That fight for survival is a key theme of The Stroll, which tells viewers that Black trans sex workers are harassed, assaulted, and raped by law enforcement at higher incidences than the rest of the sex working population. The women Lovell interviews about their experiences with such harassment by police is not just important, but a watershed moment for sex worker liberation. Seeing sex workers talk face to face with a camera about their lived experiences being raped by cops was, as a former sex worker myself of 20 years, enraging but empowering. Usually, we only talk about this stuff among ourselves—especially because we’re often ignored or not believed by people who refuse to acknowledge the harsh truth that, yes, a sex worker can be raped. Lovell and Drucker choosing to highlight these stories, therefore, is an act of heroism for our communities.

The Stroll is also, vitally, a tale of gentrification and discrimination. The years of former NYC mayors Rudy Giuliani and Michael Bloomberg were not kind to the sex working communities of Manhattan, the doc notes. Lovell and Drucker include the ways in which both the gentrification of New York and the gentrification of outdoor sex work being driven to the internet changed the landscape for sex workers in the Meatpacking District. It’s a theme that, unfortunately, can be applied to more and more locales across the U.S.—as cities get bigger and more expensive, what happens to those of us who were already here? What do we as a society plan to do in our rapidly gentrifying cities with people who cannot “keep up” with the cost of living? Pushing sex workers away, as well as BIPOC folks, LGBTQIA+ people, and houseless folks, shouldn’t be the answer, but where do these communities go when there is nowhere affordable left?

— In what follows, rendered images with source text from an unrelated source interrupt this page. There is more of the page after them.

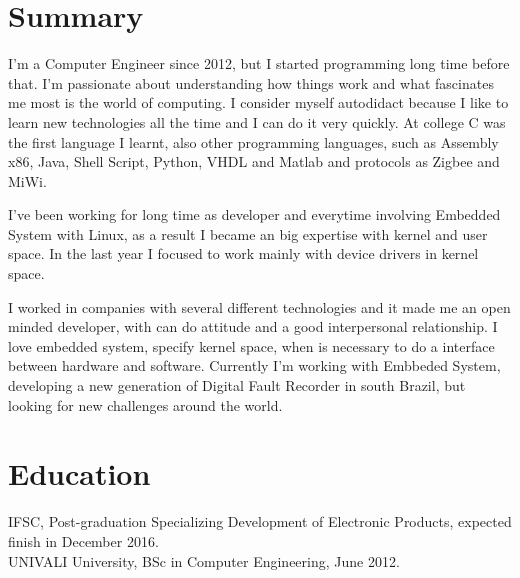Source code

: \documentclass[margin]{res}
\begin{document}
\address{São José, BR \\ diogojusten@gmail.com \\ Phone: +55 (48) 9994-4758 }

\begin{resume}

\section{Summary}
I'm a Computer Engineer since 2012, but I started programming long time before that. I’m passionate about understanding how things work and what fascinates me most is
the world of computing. I consider myself autodidact because I like to learn new technologies all the time and I can do it very quickly. At college C was the first language I learnt, also other programming languages, such as Assembly x86, Java, Shell Script, Python, VHDL and Matlab and protocols as Zigbee and MiWi.

I've been working for long time as developer and everytime involving Embedded System with Linux, as a result I became an big expertise with kernel and user space. In the last year I focused to work mainly with device drivers in kernel space. 

I worked in companies with several different technologies and it made me an open minded developer, with can do attitude and a good interpersonal relationship. I love embedded system, specify kernel space, when is necessary to do a interface between hardware and software. Currently I’m working with Embbeded System, developing a new generation of Digital Fault Recorder in south Brazil, but looking for new challenges around the world.

\section{Education}
 IFSC, Post-graduation Specializing Development of Electronic Products, expected finish in December 2016.\\
 UNIVALI University, BSc in Computer Engineering, June 2012.


\end{resume}
\end{document}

For a film that asks such tough questions and covers such a fraught time in history, The Stroll ultimately left me feeling hopeful, buoyed by the vibrant tales of those who refuse to be forgotten or erased. I will never stop believing in the power of sex workers to transform our communities because we do it every day and we have always done it, even when it’s not visible to the mainstream world. It’s Pride Month, and one day I hope the integration and practice of sex workers’ rights as human rights are as mainstream as Pride has become. It’s not as far-fetched an idea as you might think, especially after hearing the stories of resilience so bravely told in The Stroll, which help to illuminate a once-dark corner of history. As Lovell keenly notes at the end of the documentary, “You can take the girl out of the stroll, but you can’t take the stroll out of the girl.”